Paris, 1900. La ville lumière dévoile tous les artifices de la modernité à l’occasion de l’Exposition universelle. La Fée électricité et le métro font partie des « clous » de la manifestation et sont restés dans la mémoire collective, plus que d’autres attractions techniques tout aussi importantes à l’époque, tels les champs d’épandage des eaux d’égout de la capitale, sur lesquels les services d’assainissement travaillaient depuis de nombreuses années78. Les expositions organisées les années suivantes en province sont également autant d’occasions pour d’autres villes françaises de s’embellir et de rivaliser dans la mise en scène de leurs transformations79. Pour les observateurs, le siècle qui s’achève a été celui de tous les progrès (économiques, politiques, techniques, etc.) et l’on peut décrire au passé le « spectacle lamentable » de la ville du XVIIIe siècle, comme celui d’un « Ancien Régime » de la vie urbaine désormais révolu80.

Mais, comme le montrent les cartes postales, les tableaux en contre-plongée des fauves hongrois81 ou bien encore les séquences filmées par les opérateurs des frères Lumière, les villes de la « Belle Époque » sont un mélange de modernité et d’éléments de la ville pré-industrielle : dans les rues, tramways électriques, voitures à cheval, cyclistes et charrettes à bras se disputent l’espace de la circulation.
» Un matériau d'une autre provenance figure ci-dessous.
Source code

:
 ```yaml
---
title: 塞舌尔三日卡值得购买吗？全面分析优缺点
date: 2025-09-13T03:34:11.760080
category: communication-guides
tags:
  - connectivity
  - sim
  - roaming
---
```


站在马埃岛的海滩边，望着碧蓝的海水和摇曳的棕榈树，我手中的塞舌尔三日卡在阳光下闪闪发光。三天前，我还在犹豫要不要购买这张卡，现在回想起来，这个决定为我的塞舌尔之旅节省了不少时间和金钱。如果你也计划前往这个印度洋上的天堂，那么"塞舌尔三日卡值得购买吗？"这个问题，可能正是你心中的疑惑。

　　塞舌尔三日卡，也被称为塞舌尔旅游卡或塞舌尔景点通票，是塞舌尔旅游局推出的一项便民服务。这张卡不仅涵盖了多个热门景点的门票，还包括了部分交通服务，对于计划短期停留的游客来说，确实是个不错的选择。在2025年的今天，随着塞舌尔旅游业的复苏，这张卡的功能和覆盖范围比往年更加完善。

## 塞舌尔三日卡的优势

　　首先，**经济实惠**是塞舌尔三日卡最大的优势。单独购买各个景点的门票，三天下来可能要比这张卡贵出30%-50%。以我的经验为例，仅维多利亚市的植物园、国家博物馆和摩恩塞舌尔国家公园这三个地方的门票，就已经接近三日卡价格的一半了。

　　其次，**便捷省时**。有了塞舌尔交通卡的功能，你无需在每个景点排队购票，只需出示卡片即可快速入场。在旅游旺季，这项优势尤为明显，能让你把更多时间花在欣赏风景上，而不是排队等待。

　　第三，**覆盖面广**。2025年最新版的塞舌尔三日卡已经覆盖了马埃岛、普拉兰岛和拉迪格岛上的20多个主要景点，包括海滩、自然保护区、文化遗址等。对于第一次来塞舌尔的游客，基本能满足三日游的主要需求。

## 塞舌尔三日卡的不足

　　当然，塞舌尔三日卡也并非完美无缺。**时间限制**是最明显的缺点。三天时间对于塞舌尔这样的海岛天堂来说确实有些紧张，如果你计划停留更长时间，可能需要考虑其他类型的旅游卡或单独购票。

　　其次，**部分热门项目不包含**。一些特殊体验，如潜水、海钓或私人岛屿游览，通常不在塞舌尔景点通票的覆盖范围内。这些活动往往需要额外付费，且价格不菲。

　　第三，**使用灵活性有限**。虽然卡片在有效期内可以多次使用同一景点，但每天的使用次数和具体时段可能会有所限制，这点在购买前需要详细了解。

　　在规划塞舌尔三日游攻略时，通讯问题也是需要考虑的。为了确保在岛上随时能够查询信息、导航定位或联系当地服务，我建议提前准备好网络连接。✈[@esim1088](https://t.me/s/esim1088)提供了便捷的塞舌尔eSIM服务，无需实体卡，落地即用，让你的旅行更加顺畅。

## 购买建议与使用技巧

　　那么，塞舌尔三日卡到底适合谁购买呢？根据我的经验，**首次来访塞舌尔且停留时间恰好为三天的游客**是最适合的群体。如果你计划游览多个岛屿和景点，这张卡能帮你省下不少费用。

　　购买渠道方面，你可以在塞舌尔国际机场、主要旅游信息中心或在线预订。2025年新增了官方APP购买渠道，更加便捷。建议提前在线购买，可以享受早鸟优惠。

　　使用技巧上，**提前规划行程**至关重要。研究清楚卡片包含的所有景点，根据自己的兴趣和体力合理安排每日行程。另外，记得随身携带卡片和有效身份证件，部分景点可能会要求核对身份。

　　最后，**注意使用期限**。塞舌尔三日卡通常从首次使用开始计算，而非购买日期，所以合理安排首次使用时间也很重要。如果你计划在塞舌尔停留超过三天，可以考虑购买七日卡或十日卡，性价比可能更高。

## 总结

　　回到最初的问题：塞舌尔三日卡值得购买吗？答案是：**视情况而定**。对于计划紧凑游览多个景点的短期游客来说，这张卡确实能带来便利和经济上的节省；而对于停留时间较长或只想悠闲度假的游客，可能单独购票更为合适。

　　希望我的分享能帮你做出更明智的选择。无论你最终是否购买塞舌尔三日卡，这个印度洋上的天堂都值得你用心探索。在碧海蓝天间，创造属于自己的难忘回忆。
A Paris, certains immeubles ajoutent au gaz d’autres éléments du confort, voire du luxe : téléphone, ascenseur, « fée électricité » ; une « constellation technique » modifie l'agencement des lieux habités comme leur environnement82. Cependant, la diversité est de mise, en ce qui concerne la géographie et la chronologie de l'équipement au sein même de la capitale83. Ainsi, « la modernité urbaine n’est en rien univoque, ses parcours sont complexes »84. Elle ne touche pas l’ensemble du milieu urbain au même moment : lorsque Limoges inaugure fièrement, dans les années 1900, sa nouvelle Préfecture et son Hôtel des Postes, édifiés sur les décombres du quartier « Viraclaud », connu auparavant pour ses taudis et ses maisons closes, le quartier du « Verdurier », distant de quelques dizaines de mètres du nouveau centre administratif, porte encore, selon les hygiénistes, la marque du vice sous toutes ses formes (maisons closes et logements insalubres)85. Le cas de la capitale limousine n'est pas isolé. Une étude attentive à l’édilité « modernisatrice » ne doit pas faire oublier que certains facteurs d’inconfort et d’insalubrité persistent très longtemps dans les villes. On sait que la construction de logements neufs, hygiéniques et à bon marché n’a pas suivi la demande jusqu’aux années 1950, ce qui incitait les maires « modernisateurs » dont les programmes politiques portaient la promesse d’ « assainir » leur ville à faire des compromis : améliorer la distribution d’eau potable ou le logement populaire, ces objectifs ont dû subir des arbitrages budgétaires.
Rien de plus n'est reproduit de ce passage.